Couverture Le JdR sur table
Cet ouvrage académique (codirigé par une enseignante-chercheuse et un chercheur, bref, des collègues) fait suite à des journées d’étude entièrement consacrées au JdR en 2015 (à l’occasion des 40 ans du JdR). Il est non seulement interdisciplinaire (rhaaa, il faut absolument que je trouve le temps de m’investir dans ce genre d’évémement !), mais rassemble également à la fois des textes d’auteur·es académiques et de passionné·es (voire concepteur·trices de jeux) féru·es de théorie rôliste, signe d’une ouverture aussi salutaire que nécessaire, les chercheur·es francophones intéressé·es par le sujet ne dépassant sans doute pas la dizaine. L’ambition de l’ouvrage est de faire un état de l’art qui puisse servir de fondation à des travaux ultérieurs (le B-A-BA indispensable de toute recherche).

La première partie s’attache à dresser un historique :

  • de la genèse du JdR, qui s’est avéré passionnant car remontant loin avant Chainmail (Gygax) et Blackmoor (Arneson). Moi qui avait fait l’impasse sur les ouvrages historiques que je trouvais un peu trop encyclopédiques ou centrés sur D&D, j’ai trouvé une synthèse profonde et excellemment documentée ;
  • de l’évolution du JdR, également intéressante mais où j’ai moins appris de choses, du fait que j’y étais sauf aux débuts des débuts et qu’il a fallu résumer beaucoup de choses en relativement peu de pages (mais les références sont de nouveau bien là pour qui voudrait approfondir) ;
  • de l’évolution de la théorie rôliste, qui remonte beaucoup plus loin et implique plus de gens (nous sommes de nombreux Messieurs Jourdain) qu’on ne croit. J’ai particulièrement apprécié la prise de recul en conclusion de cette partie, qui montre combien nous avons tendance à réinventer la roue (et les marronniers polémiques qui vont avec), illustrant ainsi l’utilité de cet ouvrage ; et la nécessité de littéralement professionnaliser l’étude du JdR (méthodologie de recherche, conservation des contributions, communication des résultats…) sans pour autant laisser les créateur·trices de jeux et les amateur·trices (dont certain·es sont très pointu·es) au bord du gué.

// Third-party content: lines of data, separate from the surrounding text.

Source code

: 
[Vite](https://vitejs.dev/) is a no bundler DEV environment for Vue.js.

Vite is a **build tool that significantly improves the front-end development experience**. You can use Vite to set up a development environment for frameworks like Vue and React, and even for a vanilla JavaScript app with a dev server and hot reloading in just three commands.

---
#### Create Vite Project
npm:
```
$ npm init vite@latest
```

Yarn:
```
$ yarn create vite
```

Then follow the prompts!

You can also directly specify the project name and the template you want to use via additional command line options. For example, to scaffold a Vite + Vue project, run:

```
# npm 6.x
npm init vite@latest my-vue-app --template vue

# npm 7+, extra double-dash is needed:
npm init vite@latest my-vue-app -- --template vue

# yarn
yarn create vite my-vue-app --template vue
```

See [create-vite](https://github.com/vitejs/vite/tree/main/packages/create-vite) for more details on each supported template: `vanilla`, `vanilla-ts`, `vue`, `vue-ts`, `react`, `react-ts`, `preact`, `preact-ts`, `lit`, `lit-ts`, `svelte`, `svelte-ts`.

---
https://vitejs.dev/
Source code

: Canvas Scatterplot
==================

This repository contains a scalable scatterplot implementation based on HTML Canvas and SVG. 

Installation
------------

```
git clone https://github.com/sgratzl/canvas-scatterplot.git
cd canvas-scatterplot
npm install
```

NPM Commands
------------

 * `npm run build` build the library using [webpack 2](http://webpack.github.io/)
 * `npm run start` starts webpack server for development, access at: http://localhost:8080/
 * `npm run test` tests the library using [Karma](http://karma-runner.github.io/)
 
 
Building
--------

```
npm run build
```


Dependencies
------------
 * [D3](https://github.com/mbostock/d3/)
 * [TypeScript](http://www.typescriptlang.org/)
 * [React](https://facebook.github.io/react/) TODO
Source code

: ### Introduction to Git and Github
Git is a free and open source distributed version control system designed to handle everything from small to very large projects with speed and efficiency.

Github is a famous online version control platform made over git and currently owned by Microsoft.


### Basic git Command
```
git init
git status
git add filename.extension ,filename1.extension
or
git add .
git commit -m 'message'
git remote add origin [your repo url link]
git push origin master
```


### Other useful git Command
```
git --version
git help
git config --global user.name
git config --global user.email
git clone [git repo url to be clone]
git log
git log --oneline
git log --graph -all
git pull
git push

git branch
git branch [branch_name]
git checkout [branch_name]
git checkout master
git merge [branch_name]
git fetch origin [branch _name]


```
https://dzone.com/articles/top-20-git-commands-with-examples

La seconde partie, moins intégrée que la première (plus d’auteur·es), est consacrée au game design. Elle aborde en premier les mécaniques de jeu, mais pas telles que les rôlistes les imaginent par réflexe. Ce sont plutôt les méta-mécaniques et leurs fonctions qui sont identifiées : comment produire du contrôle ou favoriser la perte de contrôle, jouer avec ou sans combativité, comment insérer le personnage dans une économie. Passionnant ! Suit un article sur le hasard, la manière dont il est utilisé au prisme de la théorie LNS et les méthodes de génération du hasard (ou de s’en passer, d’ailleurs). La focus étant principalement sur les dés, je regrette que l’usage des cartes, bien que mentionné, n’ait pas été approfondi. Mais sans doute qu’un autre article aurait été nécessaire.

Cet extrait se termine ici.